A Major Healthcare Crisis—Is It Being Addressed?
How do healthcare providers know what health issues will arise among the Chicago homeless? How do healthcare professionals know who the homeless are? How many there are? There are a variety of sources to consult in planning interventions.
We know that the great majority of Chicago homeless persons are Black—79.6 percent—even though Blacks make up less than 36 percent of the city’s population (2018-Fact-Sheet.pdf (pcdn.co)). The Chicago Coalition for the Homeless provides all the numbers one needs to ascertain which races, genders, and other factors need to be considered in providing health services relevant to the population.
Most homeless persons in Chicago are male, and most are single (2018-Fact-Sheet.pdf (pcdn.co)). Of homeless persons, 39 percent of unsheltered and 18 percent of sheltered persons have reported recently they have received services for substance abuse. About one-third of Chicago homeless veterans are Black.
Homelessness among veterans had dropped significantly from 2009 to 2016 because of various initiatives and special collaborative projects between the Department of Housing and Urban Development (HUD) and the Department of Veteran Affairs (Veteran Homelessness Drops Nearly 50 Percent Since 2010 > U.S. Department of Defense > Defense Department News). However, once COVID-19 entered the scene, numbers got harder to find.
Although COVID has impacted all homeless numbers, it is still impossible to know by how much because point-in-time and other counting methods were complicated by the pandemic. There is no doubt that homeless persons “hiding out” during Chicago and other lockdowns contributed to the difficulties figuring out where numbers are going and have been going since the start of COVID-19. HUD also avoided many dangerous situations while conducting recent counts.
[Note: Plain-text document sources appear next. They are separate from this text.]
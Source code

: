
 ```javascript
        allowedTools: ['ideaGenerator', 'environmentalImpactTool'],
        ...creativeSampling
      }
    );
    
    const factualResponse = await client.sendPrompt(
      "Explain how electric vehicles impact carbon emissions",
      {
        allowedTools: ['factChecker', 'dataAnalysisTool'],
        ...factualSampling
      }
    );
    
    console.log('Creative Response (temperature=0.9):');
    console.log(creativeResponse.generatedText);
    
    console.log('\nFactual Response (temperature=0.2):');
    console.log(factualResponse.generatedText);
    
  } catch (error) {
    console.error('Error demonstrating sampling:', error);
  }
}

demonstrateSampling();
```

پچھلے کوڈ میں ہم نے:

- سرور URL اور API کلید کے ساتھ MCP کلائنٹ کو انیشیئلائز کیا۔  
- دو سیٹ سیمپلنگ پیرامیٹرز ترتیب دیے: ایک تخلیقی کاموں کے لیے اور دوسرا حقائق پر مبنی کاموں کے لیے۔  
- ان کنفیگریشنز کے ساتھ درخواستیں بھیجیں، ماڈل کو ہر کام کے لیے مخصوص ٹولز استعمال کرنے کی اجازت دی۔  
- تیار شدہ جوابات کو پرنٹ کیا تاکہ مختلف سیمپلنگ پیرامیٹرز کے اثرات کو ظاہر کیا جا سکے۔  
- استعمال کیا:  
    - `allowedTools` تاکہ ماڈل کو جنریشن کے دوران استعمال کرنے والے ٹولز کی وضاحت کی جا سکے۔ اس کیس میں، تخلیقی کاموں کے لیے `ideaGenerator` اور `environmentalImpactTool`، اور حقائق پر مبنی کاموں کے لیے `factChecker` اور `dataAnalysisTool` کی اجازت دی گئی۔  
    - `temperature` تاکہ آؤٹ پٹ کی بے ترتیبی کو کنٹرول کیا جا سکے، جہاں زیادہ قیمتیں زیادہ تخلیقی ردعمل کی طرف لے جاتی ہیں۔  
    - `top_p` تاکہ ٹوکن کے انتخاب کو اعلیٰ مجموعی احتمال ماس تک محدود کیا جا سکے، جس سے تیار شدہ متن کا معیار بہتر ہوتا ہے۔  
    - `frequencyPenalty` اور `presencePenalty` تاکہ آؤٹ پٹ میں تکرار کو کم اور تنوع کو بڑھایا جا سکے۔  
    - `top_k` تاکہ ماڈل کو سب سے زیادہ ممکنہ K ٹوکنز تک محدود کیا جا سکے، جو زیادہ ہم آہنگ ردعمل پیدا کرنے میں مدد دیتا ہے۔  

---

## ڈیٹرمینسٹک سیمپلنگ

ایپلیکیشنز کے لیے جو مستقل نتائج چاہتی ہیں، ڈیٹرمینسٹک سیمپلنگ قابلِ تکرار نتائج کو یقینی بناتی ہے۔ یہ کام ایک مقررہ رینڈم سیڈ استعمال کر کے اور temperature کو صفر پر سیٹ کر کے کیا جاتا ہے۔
HUD even provided recommendations to organizations conducting counts (Safety Considerations for Counting During COVID-19 (hud.gov)).
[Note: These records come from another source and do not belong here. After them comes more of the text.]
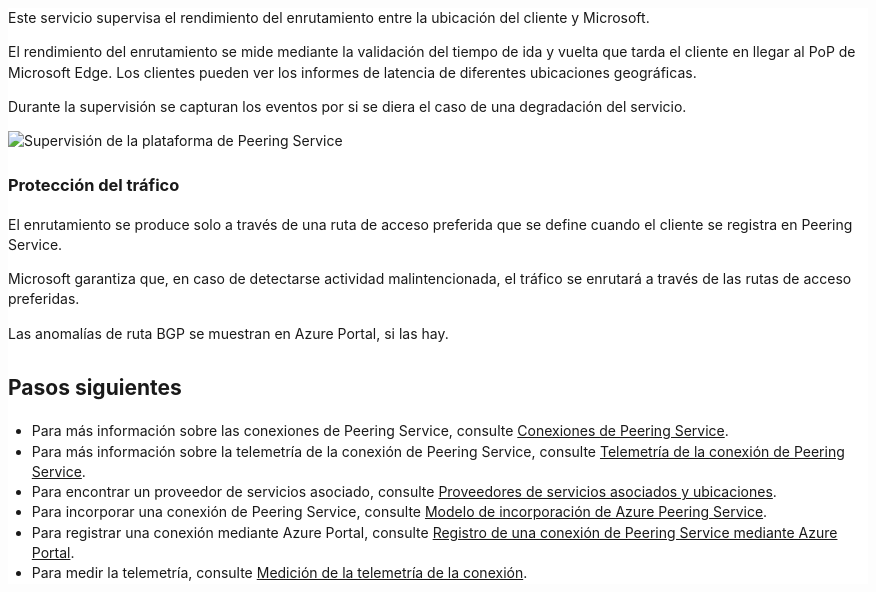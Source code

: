    Este servicio supervisa el rendimiento del enrutamiento entre la ubicación del cliente y Microsoft. 
   
   El rendimiento del enrutamiento se mide mediante la validación del tiempo de ida y vuelta que tarda el cliente en llegar al PoP de Microsoft Edge. Los clientes pueden ver los informes de latencia de diferentes ubicaciones geográficas.

   Durante la supervisión se capturan los eventos por si se diera el caso de una degradación del servicio.

   ![Supervisión de la plataforma de Peering Service](media/peering-service-about/peering-service-latency-report.png)

### <a name="traffic-protection"></a>Protección del tráfico

El enrutamiento se produce solo a través de una ruta de acceso preferida que se define cuando el cliente se registra en Peering Service.

Microsoft garantiza que, en caso de detectarse actividad malintencionada, el tráfico se enrutará a través de las rutas de acceso preferidas.

Las anomalías de ruta BGP se muestran en Azure Portal, si las hay.

## <a name="next-steps"></a>Pasos siguientes

- Para más información sobre las conexiones de Peering Service, consulte [Conexiones de Peering Service](connection.md).
- Para más información sobre la telemetría de la conexión de Peering Service, consulte [Telemetría de la conexión de Peering Service](connection-telemetry.md).
- Para encontrar un proveedor de servicios asociado, consulte [Proveedores de servicios asociados y ubicaciones](location-partners.md).
- Para incorporar una conexión de Peering Service, consulte [Modelo de incorporación de Azure Peering Service](onboarding-model.md).
- Para registrar una conexión mediante Azure Portal, consulte [Registro de una conexión de Peering Service mediante Azure Portal](azure-portal.md).
- Para medir la telemetría, consulte [Medición de la telemetría de la conexión](measure-connection-telemetry.md).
Counts provide objective data to help with healthcare planning and anecdotal data shore up the facts—there are many reports and studies showing how the gap in Black vs. non-Black life expectancy is getting worse (Black life expectancy gap in Chicago continues to get worse, report finds - Chicago Sun-Times (suntimes.com)). In June, 2021, the Sun Times reported, “From 2012 to 2017, the life expectancy gap between Black residents and non-Black residents grew from 8.3 years to 9.2 years…”
One major danger for the homeless—and therefore for Chicago homeless Blacks—is illness and death caused by COVID-19. Residing in a shelter makes the chances of contracting the virus even worse. Well-established is the fact that homeless persons residing in shelters are at great risk of infection from COVID-19. The reports and numbers make this fact very clear indeed (Homeless and Homeless Shelters - Cook County Department of Public Health (cookcountypublichealth.org)).
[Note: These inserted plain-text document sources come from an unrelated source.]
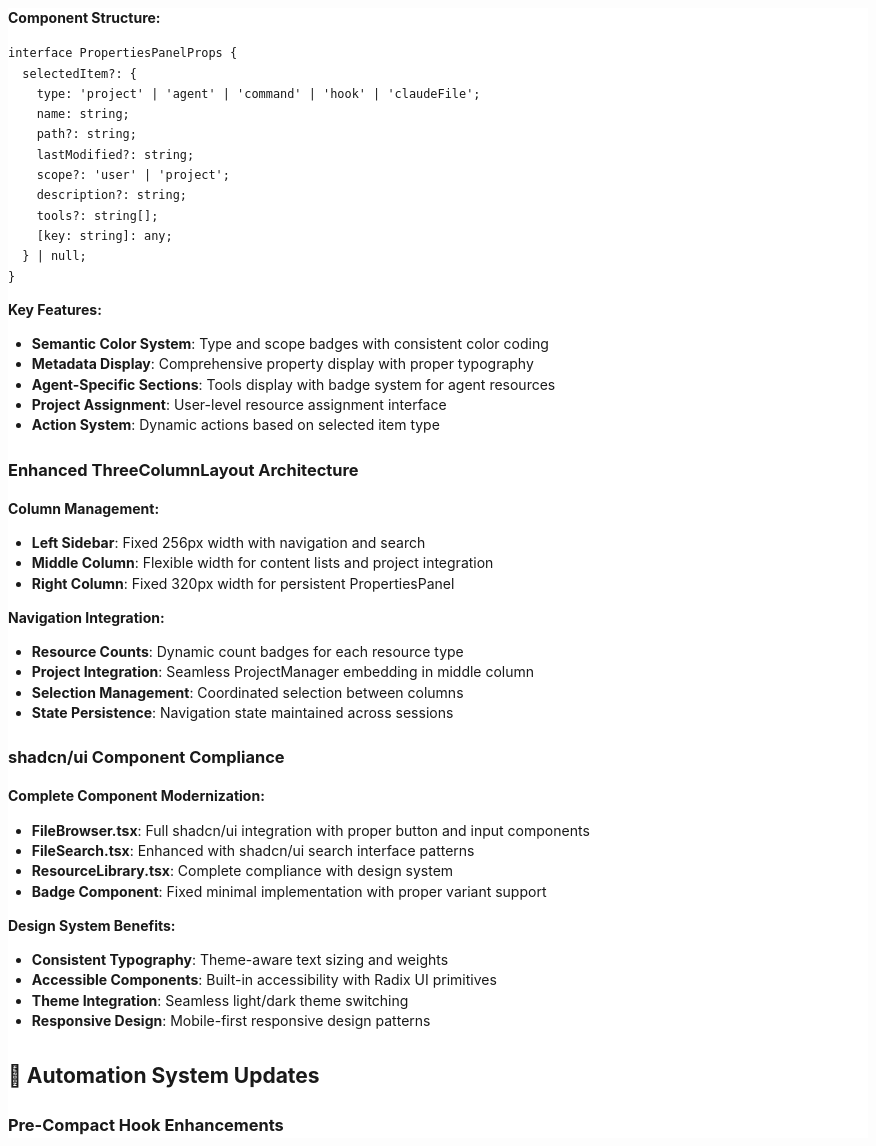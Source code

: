 **Component Structure:**
```tsx
interface PropertiesPanelProps {
  selectedItem?: {
    type: 'project' | 'agent' | 'command' | 'hook' | 'claudeFile';
    name: string;
    path?: string;
    lastModified?: string;
    scope?: 'user' | 'project';
    description?: string;
    tools?: string[];
    [key: string]: any;
  } | null;
}
```

**Key Features:**
- **Semantic Color System**: Type and scope badges with consistent color coding
- **Metadata Display**: Comprehensive property display with proper typography
- **Agent-Specific Sections**: Tools display with badge system for agent resources
- **Project Assignment**: User-level resource assignment interface
- **Action System**: Dynamic actions based on selected item type

### Enhanced ThreeColumnLayout Architecture

**Column Management:**
- **Left Sidebar**: Fixed 256px width with navigation and search
- **Middle Column**: Flexible width for content lists and project integration
- **Right Column**: Fixed 320px width for persistent PropertiesPanel

**Navigation Integration:**
- **Resource Counts**: Dynamic count badges for each resource type
- **Project Integration**: Seamless ProjectManager embedding in middle column
- **Selection Management**: Coordinated selection between columns
- **State Persistence**: Navigation state maintained across sessions

### shadcn/ui Component Compliance

**Complete Component Modernization:**
- **FileBrowser.tsx**: Full shadcn/ui integration with proper button and input components
- **FileSearch.tsx**: Enhanced with shadcn/ui search interface patterns
- **ResourceLibrary.tsx**: Complete compliance with design system
- **Badge Component**: Fixed minimal implementation with proper variant support

**Design System Benefits:**
- **Consistent Typography**: Theme-aware text sizing and weights
- **Accessible Components**: Built-in accessibility with Radix UI primitives
- **Theme Integration**: Seamless light/dark theme switching
- **Responsive Design**: Mobile-first responsive design patterns

## 🔄 Automation System Updates

### Pre-Compact Hook Enhancements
The risk is high for other illnesses for the Black homeless population also, such as strokes, asthma, diabetes, and lung cancer (Why 7 Deadly Diseases Strike Blacks Most (webmd.com)). In fact, Black men are 50 percent more likely than White men to get lung cancer. Blacks are three times more likely than Whites to die of asthma.
Add to these illnesses the need for support with substance abuse recovery, assistance with mental illness challenges, and dealing with violence both at home and on the streets (2018-Fact-Sheet.pdf (pcdn.co)).
Advocates for the homeless can continue to demand a stronger focus on the development of more high-quality interventions—and systems providing them—to better serve the unique needs of non-housed individuals in the Windy City. Staying safe and making it through another dark lonely night is one of the major goals of the average homeless person. They must also worry about their health.
The healthcare needs of Black homeless persons in Chicago represent nothing less than a major medical crisis in the city.